Conclusion
ADATA may not be quite as prominent within the storage sector as Corsair, Western Digital or Samsung, for example, but the XPG SX8200 shows they certainly deserve some respect.
Our testing showed some outstanding results, mixing with the big guns in a lot of tests. Throughput and IOPS are up there in all tests, showing no noticeable weakness to the drive.
240, 480 and 960GB capacities have the market just about covered. If you plan some light use, the 240 will be ideal, those looking for a boot/games drive will likely choose a 480 while the 960 would be perfect as a total system drive, offering plenty of space and rapid access to all of your files.
The optional heatsink sticker is useful for those with motherboards featuring a built in heatsink system, which many do these days.
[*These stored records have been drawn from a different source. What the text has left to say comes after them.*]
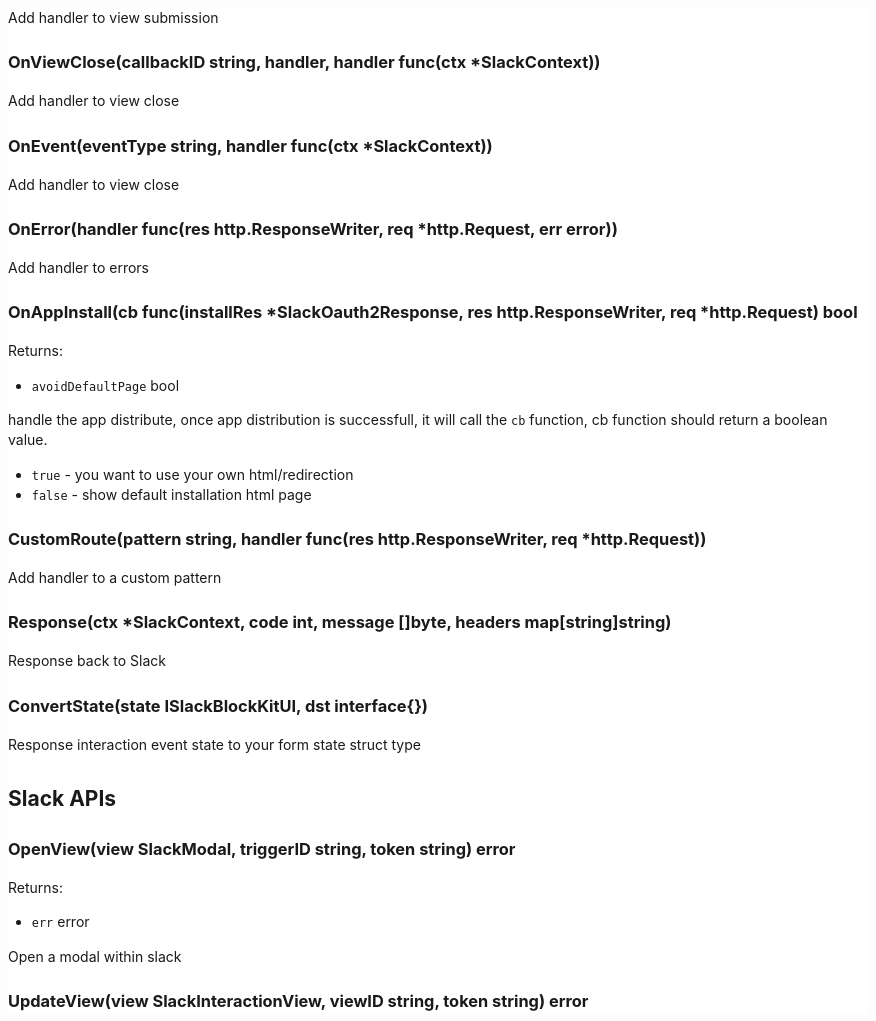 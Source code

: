 Add handler to view submission

### OnViewClose(callbackID string, handler, handler func(ctx *SlackContext))

Add handler to view close

### OnEvent(eventType string, handler func(ctx *SlackContext))

Add handler to view close

### OnError(handler func(res http.ResponseWriter, req *http.Request, err error))

Add handler to errors

### OnAppInstall(cb func(installRes *SlackOauth2Response, res http.ResponseWriter, req *http.Request) bool

Returns:
* `avoidDefaultPage` bool

handle the app distribute, once app distribution is successfull, it will call the `cb` function,
cb function should return a boolean value.
- `true` - you want to use your own html/redirection
- `false` - show default installation html page

### CustomRoute(pattern string, handler func(res http.ResponseWriter, req *http.Request))

Add handler to a custom pattern

### Response(ctx *SlackContext, code int, message []byte, headers map[string]string)

Response back to Slack

### ConvertState(state ISlackBlockKitUI, dst interface{})

Response interaction event state to your form state struct type

## Slack APIs

### OpenView(view SlackModal, triggerID string, token string) error

Returns:
* `err` error

Open a modal within slack

### UpdateView(view SlackInteractionView, viewID string, token string) error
Being able to choose whether you use it or not is great.
Getting onto price, which we mentioned in the introduction. Looking at current pricing at some major retailers, the £80 price tag on the 240GB model will get you an M.2 SSD of a similar capacity (240/250/256GB), but you won’t receive the NVMe interface, instead utilising the SATA 6GBPS bandwidth; this limits speeds to around 550MB/s and 50k IOPS. The 480GB can be had for roughly £130, which is only a smidge more than the asking price of a Samsung 250GB drive. We can’t help but think XPG are offering a bit of a bargain here – buy one before they realise their prices are too low!
Oh, and did we mention? This drive comes with a 5-year warranty.